NYC Subway Riders Defend Muslim Women from Trump Supporter, Report Says

 

CAIR recommends that community leaders immediately:

1.  Request a stepped up police presence at local mosques.

2.  Ask local elected and public officials to issue statements condemning Islamophobia.

3.  Immediately report any bias incidents to police and to CAIR's Civil Rights Department at (714) 776-1177 or cairlacivilrights@cair.com

4.  Consider scheduling a town hall meeting to discuss the issue of growing Islamophobia and the need for community peace building.

Community leaders are also being asked to implement long-term safety measures outlined in CAIR’s booklet, "Best Practices for Mosque and Community Safety," which was published in response to previous attacks on American mosques.

A free copy of the booklet may be requested by going to: http://www.cair.com/mosque-safety-guide.html

   

CAIR’s safety guide states in part:

“A general framework in which to think about institutional security falls within the following broad categories:

• Be Aware

• Assess Your Vulnerability

• Prepare and Plan

• Prevent

• Respond/Mitigate

• Recover

“This framework can be applied to all sorts of security issues, from hate graffiti to burglary or to an active-shooter episode. Decision-makers must decide which recommendations are best applied to their facility. They must also decide the order in which they will implement the process.”

Other initial safety steps recommended in CAIR’s guide include:

 

Develop a Legal Contact List

Develop a list of attorneys who are willing to be consulted by the Muslim community in response to backlash incidents. Ask Muslim attorneys to volunteer their services to community members during this time of crisis.
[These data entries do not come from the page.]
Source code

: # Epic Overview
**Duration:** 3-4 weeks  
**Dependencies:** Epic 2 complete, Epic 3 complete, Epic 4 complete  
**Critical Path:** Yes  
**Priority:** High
Develop Positive Relationships with Law Enforcement Agencies

Community leaders should, in cooperation with local civil rights advocates and attorneys, immediately coordinate meetings between representatives of the Muslim community and local and state law enforcement agencies. These meetings should focus on ways in which the community can help improve security and on how authorities can protect Muslims, Arab-Americans and other targeted minorities from harassment and discrimination.

Meet with Elected Officials to Discuss Community Concerns

Delegations of Muslim representatives should schedule meetings with local, state and national elected representatives or their key staff to discuss community concerns.

Build Coalitions with Interfaith and Minority Groups

Meetings should be coordinated with representatives of local interfaith and minority groups. These meetings should focus on building lines of communication and support, and hearing from these groups how they deal with discrimination and bigotry.

Meet with Local School Officials to Discuss Student Safety

Representatives of the Muslim community should meet with local school and school board officials to discuss safety plans for students and to sensitize the administrators to harassment of Muslim students.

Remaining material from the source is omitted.